Siamo sempre figli. In un modo tale che, anche nell’età adulta, nello sforzo per raggiungere la maturità, restano incancellabili nell’essere umano le tracce di questa fragilità esistenziale che rimandano a un Amore originale e previo. La libertà dell’adulto è provocata a riconoscere in modo cosciente, nella propria fragilità la tenerezza dell’Amore che salva. Ed è così che ciò che si vive nell’incoscienza della necessità primaria deve essere accettato dalla libertà. Questa è l’esperienza primaria della vocazione cristiana dell’uomo: vivere e viversi come figli di Dio. E proprio per questo, dinanzi all’esperienza della povertà ultima che caratterizza ogni essere umano, la risposta del Dio cristiano è la tenerezza e la protezione, ed è proprio in questo abbraccio fra la misericordia e la miseria che si nasconde e si rivela la condizione sacra dell’uomo, l’immagine di Dio trinità in lui. Da una parte, quest’impronta divina è legata al fatto che la condizione di figli perdura: piccoli, infanti, teneri. Da qui la chiamata di Gesù a essere come bambini. Si tratta di vivere coscientemente nell’attitudine a ricevere, a essere accolti, accettare e desiderare ardentemente la tenerezza e l’amore di un Altro, accettare di essere piccoli, di rimanere nella debolezza, come nella vita trinitaria il Figlio vive eternamente accolto dal Padre.

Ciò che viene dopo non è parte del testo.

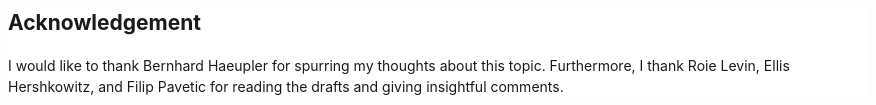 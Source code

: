 






## Acknowledgement
I would like to thank Bernhard Haeupler for spurring my thoughts about this topic. Furthermore, I thank Roie Levin, Ellis Hershkowitz, and Filip Pavetic for reading the drafts and giving insightful comments.

<script type="text/x-mathjax-config">
  MathJax.Hub.Config({
    TeX: {
      Macros: {
        inner: ["{\\left\\langle #1 \\right\\rangle}", 1],
        dnorm: ["{\\vert\\!\\vert #1 \\vert\\!\\vert}", 1],
        E: "{\\mathbb{E}}",
        eps: "{\\varepsilon}",
        OPT: "{\\mathrm{OPT}}",
        smax: "{\\mathrm{smax}}",
      }
    }
});
</script>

D’altra parte, questo “essere figli” diventa una vocazione e, grazie alla certezza di essere amati, possiamo aprirci a una paternità e maternità fino a essere canali di tenerezza, seni di misericordia, di compassione e di grazia per tutti gli uomini, specialmente i più infelici e bisognosi della terra. Le vite devastate, ferite, deformi e danneggiate, gli indifesi e gli smarriti, i peccatori e gli impuri sono per eccellenza figli di Dio, che possono essere salvati solamente attraverso l’amore, la compassione e la tenerezza. Per questo appartiene a loro il regno dei cieli, a coloro che il Padre cerca e ama nel dinamismo di un amore tanto più grande quanto maggiore è la loro fragilità.

La “rivoluzione della tenerezza” è strettamente legata a questo nuovo umanesimo cristiano in cui la vicinanza del Padre, la relazione di filiazione con Lui, la sua tenerezza sopra di noi trasfigurano la nostra condizione fragile e illuminano una vocazione alla compassione, per azione dello Spirito, di fronte alle vite ferite e perdute, riconoscendole come lo spazio teologico per eccellenza. È possibile intravedere nell’oscurità dell’umano la presenza velata di Dio, è possibile riconoscere la imago Dei danneggiata e “restaurarla” attraverso la tenerezza, la delicatezza dell’abbraccio, la cura piena di compassione, la compagnia amorosa, in un modo tale che la bellezza dell’uomo consiste nel lasciarsi amare e curare, come un bambino tra le braccia di suo padre. Si apre una sorgente di speranza davanti alla constatazione che i limiti dell’essere umano, il suo essere prematuro e immaturo, non sono ciò che impedisce la comunione con Dio, ma proprio il contrario, sono gli spiragli attraverso cui la bontà e la misericordia del Padre entrano nella nostra vita.

Dio e l’uomo si riconciliano nella tenerezza divina che ama la nostra specifica fragilità. Questo amore di compassione è l’unica forza del cristiano.